Noch bevor ich den Satz beenden konnte, wurde mir plötzlich wohlig warm und das Wasser aus meinen Klamotten verpuffte rund um mich herum in feinen Dampf. Augenblicklich waren sie so trocken, als hätten sie für Stunden in der prallen Sonne gehangen. Und die Handschellen um meine Unterarme fielen mit einem leisen Rasseln ins Gras, wie von Zauberhand geöffnet. "Gern geschehen", lächelte Steven, stand auf und bot mir seinen Arm an, an dem ich mich hoch und zurück auf meine Beine ziehen konnte.
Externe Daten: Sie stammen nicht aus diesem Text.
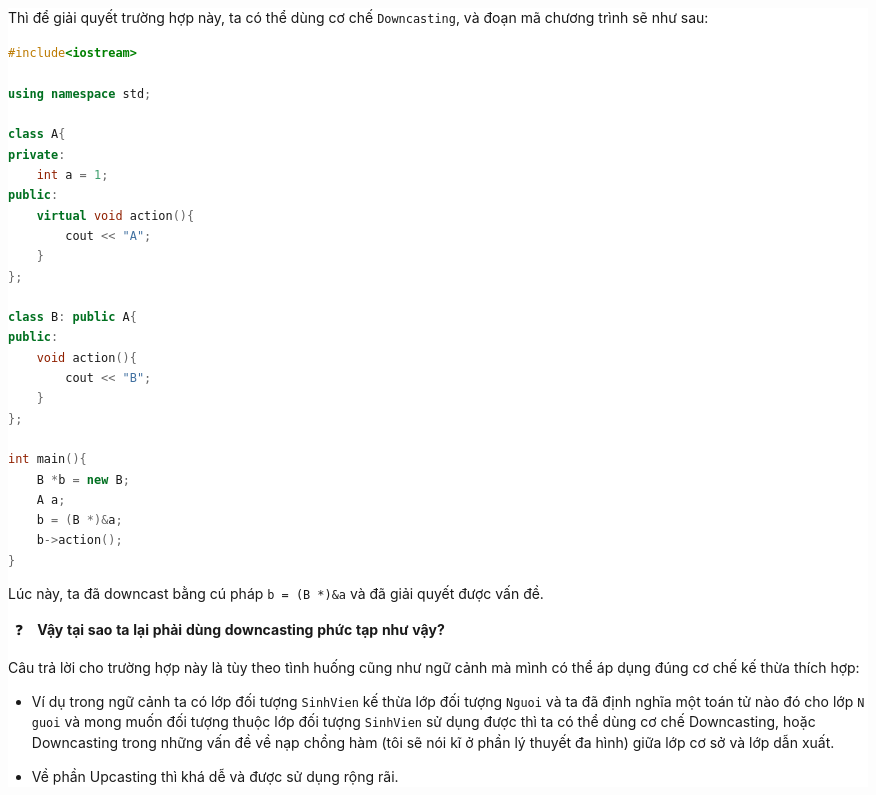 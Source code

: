 Thì để giải quyết trường hợp này, ta có thể dùng cơ chế `Downcasting`, và đoạn mã chương trình sẽ như sau:

```C++
#include<iostream>

using namespace std;

class A{
private:
    int a = 1;
public:
    virtual void action(){
        cout << "A";
    }
};

class B: public A{
public:
    void action(){
        cout << "B";
    }
};

int main(){
    B *b = new B;
    A a;
    b = (B *)&a;
    b->action();
}
```

Lúc này, ta đã downcast bằng cú pháp `b = (B *)&a` và đã giải quyết được vấn đề.

<table>
  <thead>
    <tr>
      <td align="left">
        ❓ 
      </td>
<td style = "font-weight: bold">Vậy tại sao ta lại phải dùng downcasting phức tạp như vậy?</td>
    </tr>
  </thead>
</table>

Câu trả lời cho trường hợp này là tùy theo tình huống cũng như ngữ cảnh mà mình có thể áp dụng đúng cơ chế kế thừa thích hợp:
* Ví dụ trong ngữ cảnh ta có lớp đối tượng `SinhVien` kế thừa lớp đối tượng `Nguoi` và ta đã định nghĩa một toán tử nào đó cho lớp `Nguoi` và mong muốn đối tượng thuộc lớp đối tượng `SinhVien` sử dụng được thì ta có thể dùng cơ chế Downcasting, hoặc Downcasting trong những vấn đề về nạp chồng hàm (tôi sẽ nói kĩ ở phần lý thuyết đa hình) giữa lớp cơ sở và lớp dẫn xuất.

* Về phần Upcasting thì khá dễ và được sử dụng rộng rãi.
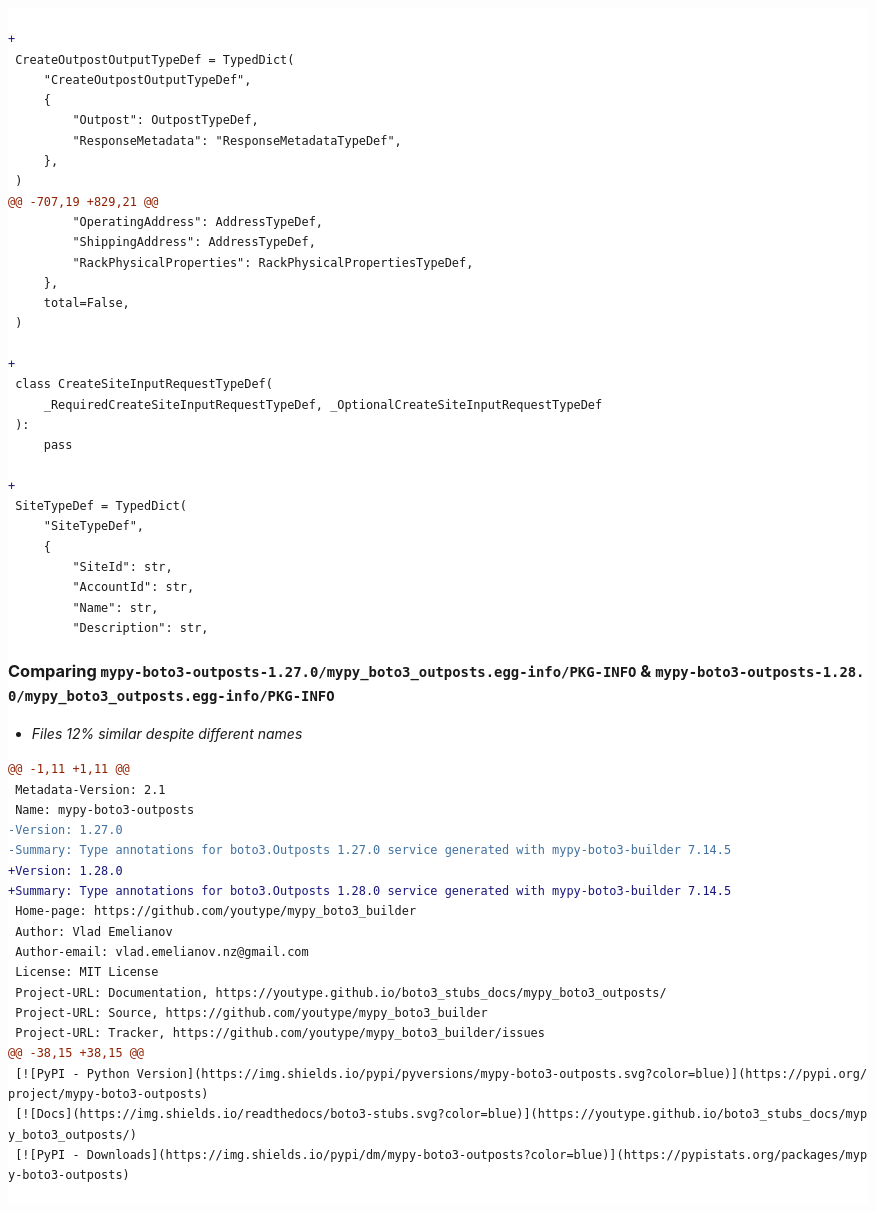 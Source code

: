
 ```diff
 
+
 CreateOutpostOutputTypeDef = TypedDict(
     "CreateOutpostOutputTypeDef",
     {
         "Outpost": OutpostTypeDef,
         "ResponseMetadata": "ResponseMetadataTypeDef",
     },
 )
@@ -707,19 +829,21 @@
         "OperatingAddress": AddressTypeDef,
         "ShippingAddress": AddressTypeDef,
         "RackPhysicalProperties": RackPhysicalPropertiesTypeDef,
     },
     total=False,
 )
 
+
 class CreateSiteInputRequestTypeDef(
     _RequiredCreateSiteInputRequestTypeDef, _OptionalCreateSiteInputRequestTypeDef
 ):
     pass
 
+
 SiteTypeDef = TypedDict(
     "SiteTypeDef",
     {
         "SiteId": str,
         "AccountId": str,
         "Name": str,
         "Description": str,
```

### Comparing `mypy-boto3-outposts-1.27.0/mypy_boto3_outposts.egg-info/PKG-INFO` & `mypy-boto3-outposts-1.28.0/mypy_boto3_outposts.egg-info/PKG-INFO`

 * *Files 12% similar despite different names*

```diff
@@ -1,11 +1,11 @@
 Metadata-Version: 2.1
 Name: mypy-boto3-outposts
-Version: 1.27.0
-Summary: Type annotations for boto3.Outposts 1.27.0 service generated with mypy-boto3-builder 7.14.5
+Version: 1.28.0
+Summary: Type annotations for boto3.Outposts 1.28.0 service generated with mypy-boto3-builder 7.14.5
 Home-page: https://github.com/youtype/mypy_boto3_builder
 Author: Vlad Emelianov
 Author-email: vlad.emelianov.nz@gmail.com
 License: MIT License
 Project-URL: Documentation, https://youtype.github.io/boto3_stubs_docs/mypy_boto3_outposts/
 Project-URL: Source, https://github.com/youtype/mypy_boto3_builder
 Project-URL: Tracker, https://github.com/youtype/mypy_boto3_builder/issues
@@ -38,15 +38,15 @@
 [![PyPI - Python Version](https://img.shields.io/pypi/pyversions/mypy-boto3-outposts.svg?color=blue)](https://pypi.org/project/mypy-boto3-outposts)
 [![Docs](https://img.shields.io/readthedocs/boto3-stubs.svg?color=blue)](https://youtype.github.io/boto3_stubs_docs/mypy_boto3_outposts/)
 [![PyPI - Downloads](https://img.shields.io/pypi/dm/mypy-boto3-outposts?color=blue)](https://pypistats.org/packages/mypy-boto3-outposts)
 
```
Wow, was war aus dem grummeligen, unfreundlichen Jungen geworden? Er konnte ja doch ganz anders! Eine schöne Wendung, so konnte es gerne bleiben.

Nach wenigen Minuten fanden wir zwischen den Bäumen einen Pfad und befestigte Wege. Das Gelände schien eine Art Park zu sein, aber zur Dämmerung war hier nicht mehr viel los. Nur ein Pärchen kam uns entgegen geschlendert auf unserem Weg Richtung Cliffe. "Was wollen wir dort eigentlich?", fragte ich Steven, der voraus marschierte, als kannte er sein Ziel genau. Er antwortete: "Wir wollen in ein Pub."

"Etwa einen trinken?"

"Was? Quatsch, wir wollen Fernsehen! Die Nachrichten!" Steven schüttelte den Kopf und zündete sich eine Zigarette an. "Einen trinken, du bist lustig."
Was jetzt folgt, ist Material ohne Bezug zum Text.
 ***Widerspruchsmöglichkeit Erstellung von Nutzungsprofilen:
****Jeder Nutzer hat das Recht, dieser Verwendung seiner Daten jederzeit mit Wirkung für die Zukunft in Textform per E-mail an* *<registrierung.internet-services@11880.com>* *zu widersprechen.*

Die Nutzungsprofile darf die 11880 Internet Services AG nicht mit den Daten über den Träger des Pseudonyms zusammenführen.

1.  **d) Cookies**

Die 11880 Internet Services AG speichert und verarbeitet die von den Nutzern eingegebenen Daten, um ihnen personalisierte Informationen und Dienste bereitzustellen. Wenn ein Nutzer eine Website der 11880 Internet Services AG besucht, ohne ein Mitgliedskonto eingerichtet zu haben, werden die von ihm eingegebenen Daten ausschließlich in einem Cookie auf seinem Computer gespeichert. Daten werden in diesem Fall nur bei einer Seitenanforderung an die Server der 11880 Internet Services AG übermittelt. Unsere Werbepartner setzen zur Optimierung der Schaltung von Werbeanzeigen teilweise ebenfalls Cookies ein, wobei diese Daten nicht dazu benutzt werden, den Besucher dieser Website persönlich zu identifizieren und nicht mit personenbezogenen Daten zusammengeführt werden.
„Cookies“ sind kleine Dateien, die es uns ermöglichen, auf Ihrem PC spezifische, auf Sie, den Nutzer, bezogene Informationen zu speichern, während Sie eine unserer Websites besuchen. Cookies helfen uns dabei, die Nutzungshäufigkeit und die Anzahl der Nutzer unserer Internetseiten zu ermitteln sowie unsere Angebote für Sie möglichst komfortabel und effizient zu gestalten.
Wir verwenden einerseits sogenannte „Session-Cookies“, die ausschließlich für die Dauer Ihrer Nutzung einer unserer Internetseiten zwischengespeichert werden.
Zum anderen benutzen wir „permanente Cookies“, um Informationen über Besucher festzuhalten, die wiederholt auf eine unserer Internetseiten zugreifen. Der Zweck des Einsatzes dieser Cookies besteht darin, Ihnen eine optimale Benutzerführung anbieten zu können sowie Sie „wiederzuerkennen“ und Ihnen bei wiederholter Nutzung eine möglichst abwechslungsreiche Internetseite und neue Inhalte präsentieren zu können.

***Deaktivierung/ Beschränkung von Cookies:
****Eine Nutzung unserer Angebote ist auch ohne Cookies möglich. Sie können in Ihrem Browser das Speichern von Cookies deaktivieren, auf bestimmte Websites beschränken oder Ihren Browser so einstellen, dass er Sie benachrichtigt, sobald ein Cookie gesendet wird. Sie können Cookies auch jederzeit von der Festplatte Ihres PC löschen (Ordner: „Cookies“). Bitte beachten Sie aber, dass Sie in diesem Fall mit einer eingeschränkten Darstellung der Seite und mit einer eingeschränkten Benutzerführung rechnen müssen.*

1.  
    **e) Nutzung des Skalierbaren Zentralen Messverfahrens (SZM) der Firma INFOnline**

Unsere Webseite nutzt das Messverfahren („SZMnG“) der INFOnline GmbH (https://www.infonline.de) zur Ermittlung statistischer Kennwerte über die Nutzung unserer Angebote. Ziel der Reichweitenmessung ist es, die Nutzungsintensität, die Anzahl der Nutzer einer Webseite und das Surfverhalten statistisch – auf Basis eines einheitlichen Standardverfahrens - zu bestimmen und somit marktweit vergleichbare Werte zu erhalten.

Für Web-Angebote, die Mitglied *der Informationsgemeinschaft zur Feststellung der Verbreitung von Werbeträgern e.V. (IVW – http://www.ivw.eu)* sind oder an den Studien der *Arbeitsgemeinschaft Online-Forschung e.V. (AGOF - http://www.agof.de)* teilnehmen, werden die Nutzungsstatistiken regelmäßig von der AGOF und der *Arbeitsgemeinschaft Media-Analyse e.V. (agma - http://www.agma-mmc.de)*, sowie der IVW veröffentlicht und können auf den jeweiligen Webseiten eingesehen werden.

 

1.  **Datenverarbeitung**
Nachrichten sehen klang auch für mich viel besser. Seit Tagen hatte ich schon in keine Zeitung mehr geschaut und natürlich wollte ich auch wissen, ob Stevens Plan bereits Wirkung gezeigt hatte. Bald kamen die ersten Häuser in Sicht und mein Nebenmann hielt mich mit einem Arm zurück. "Setz dir besser noch deine Kapuze auf, nur vorsichtshalber." Als ich seinem Rat umgehend folgte, grinste er breit: "Braver Daniel!"

Ein Pub war schnell gefunden in der beinahe dörflich anmutenden Ortschaft und mit gesenktem Kopf öffnete ich die Tür ins warme Innere. Es herrschte Hochbetrieb, kaum ein Stuhl war noch frei, doch die Aufmerksamkeit der meisten Leute galt dem Fernseher, auf dem ein Sportspiel übertragen wurde. Steven und ich zogen uns in eine Ecke zurück, aus der der Monitor gerade noch sichtbar war und ich nicht sonderlich auffiel und dann hieß es warten, bis die nächsten Nachrichten kamen.
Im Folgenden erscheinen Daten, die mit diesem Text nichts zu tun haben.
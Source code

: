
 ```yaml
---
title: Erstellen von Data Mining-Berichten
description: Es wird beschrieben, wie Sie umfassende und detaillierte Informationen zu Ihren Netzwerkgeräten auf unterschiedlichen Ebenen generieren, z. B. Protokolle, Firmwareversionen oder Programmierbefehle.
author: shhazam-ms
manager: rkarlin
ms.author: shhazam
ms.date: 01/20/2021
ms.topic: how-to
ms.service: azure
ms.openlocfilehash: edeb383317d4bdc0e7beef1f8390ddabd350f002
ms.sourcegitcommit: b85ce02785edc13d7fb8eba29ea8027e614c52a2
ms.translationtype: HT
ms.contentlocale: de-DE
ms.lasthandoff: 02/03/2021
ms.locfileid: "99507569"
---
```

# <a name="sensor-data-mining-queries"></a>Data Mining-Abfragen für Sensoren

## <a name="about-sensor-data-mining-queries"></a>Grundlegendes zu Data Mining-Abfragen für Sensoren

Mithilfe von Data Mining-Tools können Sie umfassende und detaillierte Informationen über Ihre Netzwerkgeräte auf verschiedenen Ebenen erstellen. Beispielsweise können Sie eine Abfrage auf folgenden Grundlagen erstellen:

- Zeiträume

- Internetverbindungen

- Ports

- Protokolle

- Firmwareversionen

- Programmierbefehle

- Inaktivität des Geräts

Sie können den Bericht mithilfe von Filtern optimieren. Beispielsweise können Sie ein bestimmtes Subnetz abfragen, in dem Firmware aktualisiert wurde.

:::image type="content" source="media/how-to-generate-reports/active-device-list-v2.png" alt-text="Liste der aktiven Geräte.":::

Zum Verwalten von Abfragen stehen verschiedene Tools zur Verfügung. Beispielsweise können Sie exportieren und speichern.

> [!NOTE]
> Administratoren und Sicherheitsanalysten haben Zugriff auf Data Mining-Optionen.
Das Spiel lief noch eine viertel Stunde, Gäste jubelten für die Sieger und schon war es soweit, der Moment der Wahrheit. Mein Beitrag war schließlich der vorletzte. Sie blendeten mein Steckbrieffoto ein und darunter lief ein Schriftzug entlang: Daniel Hooper ist tot.

Der Sprecher räusperte sich leise. "Nach drei Monate langer Fahndung war es der Polizei gestern gelungen, den Verbrecher Daniel Hooper zu fangen und in Gewahrsam zu nehmen. Dem Mann gelang zwar auf spektakuläre Art und Weise die Flucht, endete jedoch tödlich, nachdem er von der Jubilee Bridge sprang – oder gestoßen wurde. Augenzeugen zu Folge soll er ertrunken sein und auch die Experten der Polizei sind zu diesem Ergebnis gekommen... Und nun das Wetter für die nächsten Tage!"

Doch schon vor der Wettervorhersage wechselte jemand vom Personal den Sender bis zu einem, auf dem gerade ein neues Sportspiel begann. Um uns wurden Köpfe geschüttelt, Krüge angestoßen und getuschelt. Steven lehnte sich sichtlich zufrieden mit sich und der Welt zurück. Daniel Hooper war tot. Dass ich den Satz mal hören würde, hätte ich nie gedacht. Und dass ich mich darüber freuen würde sogar noch weniger.